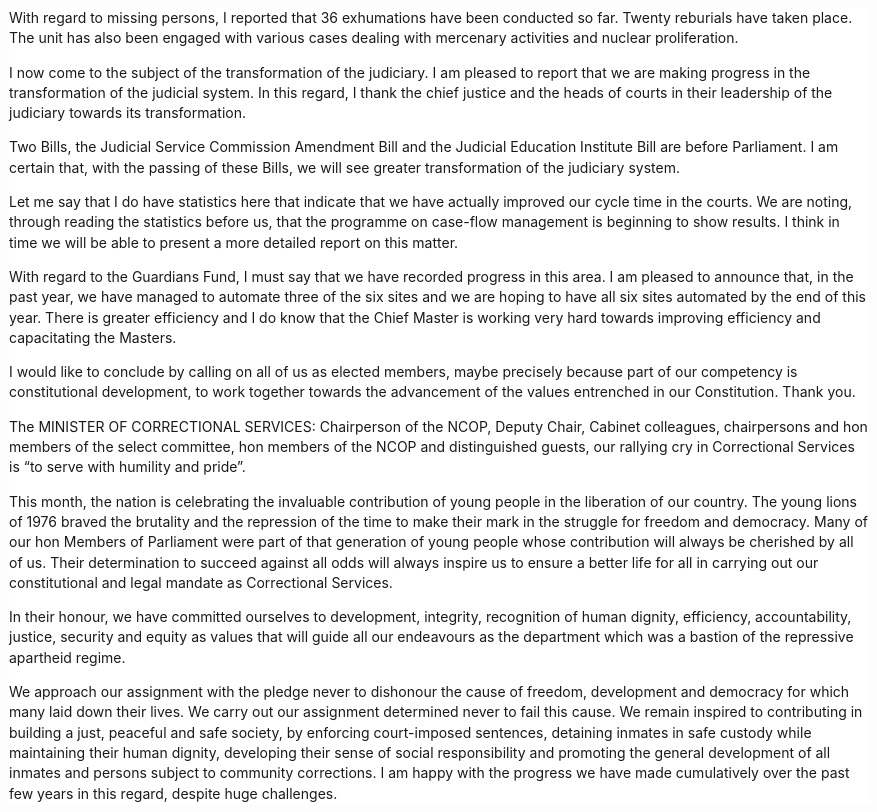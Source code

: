With regard to missing persons, I reported that 36 exhumations have been
conducted so far. Twenty reburials have taken place. The unit has also been
engaged with various cases dealing with mercenary activities and nuclear
proliferation.

I now come to the subject of the transformation of the judiciary. I am
pleased to report that we are making progress in the transformation of the
judicial system. In this regard, I thank the chief justice and the heads of
courts in their leadership of the judiciary towards its transformation.

Two Bills, the Judicial Service Commission Amendment Bill and the Judicial
Education Institute Bill are before Parliament. I am certain that, with the
passing of these Bills, we will see greater transformation of the judiciary
system.

Let me say that I do have statistics here that indicate that we have
actually improved our cycle time in the courts. We are noting, through
reading the statistics before us, that the programme on case-flow
management is beginning to show results. I think in time we will be able to
present a more detailed report on this matter.

With regard to the Guardians Fund, I must say that we have recorded
progress in this area. I am pleased to announce that, in the past year, we
have managed to automate three of the six sites and we are hoping to have
all six sites automated by the end of this year. There is greater
efficiency and I do know that the Chief Master is working very hard towards
improving efficiency and capacitating the Masters.

I would like to conclude by calling on all of us as elected members, maybe
precisely because part of our competency is constitutional development, to
work together towards the advancement of the values entrenched in our
Constitution. Thank you.

The MINISTER OF CORRECTIONAL SERVICES: Chairperson of the NCOP, Deputy
Chair, Cabinet colleagues, chairpersons and hon members of the select
committee, hon members of the NCOP and distinguished guests, our rallying
cry in Correctional Services is “to serve with humility and pride”.

This month, the nation is celebrating the invaluable contribution of young
people in the liberation of our country. The young lions of 1976 braved the
brutality and the repression of the time to make their mark in the struggle
for freedom and democracy. Many of our hon Members of Parliament were part
of that generation of young people whose contribution will always be
cherished by all of us. Their determination to succeed against all odds
will always inspire us to ensure a better life for all in carrying out our
constitutional and legal mandate as Correctional Services.

In their honour, we have committed ourselves to development, integrity,
recognition of human dignity, efficiency, accountability, justice, security
and equity as values that will guide all our endeavours as the department
which was a bastion of the repressive apartheid regime.

We approach our assignment with the pledge never to dishonour the cause of
freedom, development and democracy for which many laid down their lives. We
carry out our assignment determined never to fail this cause. We remain
inspired to contributing in building a just, peaceful and safe society, by
enforcing court-imposed sentences, detaining inmates in safe custody while
maintaining their human dignity, developing their sense of social
responsibility and promoting the general development of all inmates and
persons subject to community corrections. I am happy with the progress we
have made cumulatively over the past few years in this regard, despite huge
challenges.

====

PROBLEM. Give the records again without a single change, and exclude the pictures.

EXERCISE SOLUTION.
Source code

:With regard to missing persons, I reported that 36 exhumations have been
conducted so far. Twenty reburials have taken place. The unit has also been
engaged with various cases dealing with mercenary activities and nuclear
proliferation.

I now come to the subject of the transformation of the judiciary. I am
pleased to report that we are making progress in the transformation of the
judicial system. In this regard, I thank the chief justice and the heads of
courts in their leadership of the judiciary towards its transformation.

Two Bills, the Judicial Service Commission Amendment Bill and the Judicial
Education Institute Bill are before Parliament. I am certain that, with the
passing of these Bills, we will see greater transformation of the judiciary
system.

Let me say that I do have statistics here that indicate that we have
actually improved our cycle time in the courts. We are noting, through
reading the statistics before us, that the programme on case-flow
management is beginning to show results. I think in time we will be able to
present a more detailed report on this matter.

With regard to the Guardians Fund, I must say that we have recorded
progress in this area. I am pleased to announce that, in the past year, we
have managed to automate three of the six sites and we are hoping to have
all six sites automated by the end of this year. There is greater
efficiency and I do know that the Chief Master is working very hard towards
improving efficiency and capacitating the Masters.

I would like to conclude by calling on all of us as elected members, maybe
precisely because part of our competency is constitutional development, to
work together towards the advancement of the values entrenched in our
Constitution. Thank you.

The MINISTER OF CORRECTIONAL SERVICES: Chairperson of the NCOP, Deputy
Chair, Cabinet colleagues, chairpersons and hon members of the select
committee, hon members of the NCOP and distinguished guests, our rallying
cry in Correctional Services is “to serve with humility and pride”.

This month, the nation is celebrating the invaluable contribution of young
people in the liberation of our country. The young lions of 1976 braved the
brutality and the repression of the time to make their mark in the struggle
for freedom and democracy. Many of our hon Members of Parliament were part
of that generation of young people whose contribution will always be
cherished by all of us. Their determination to succeed against all odds
will always inspire us to ensure a better life for all in carrying out our
constitutional and legal mandate as Correctional Services.

In their honour, we have committed ourselves to development, integrity,
recognition of human dignity, efficiency, accountability, justice, security
and equity as values that will guide all our endeavours as the department
which was a bastion of the repressive apartheid regime.

We approach our assignment with the pledge never to dishonour the cause of
freedom, development and democracy for which many laid down their lives. We
carry out our assignment determined never to fail this cause. We remain
inspired to contributing in building a just, peaceful and safe society, by
enforcing court-imposed sentences, detaining inmates in safe custody while
maintaining their human dignity, developing their sense of social
responsibility and promoting the general development of all inmates and
persons subject to community corrections. I am happy with the progress we
have made cumulatively over the past few years in this regard, despite huge
challenges.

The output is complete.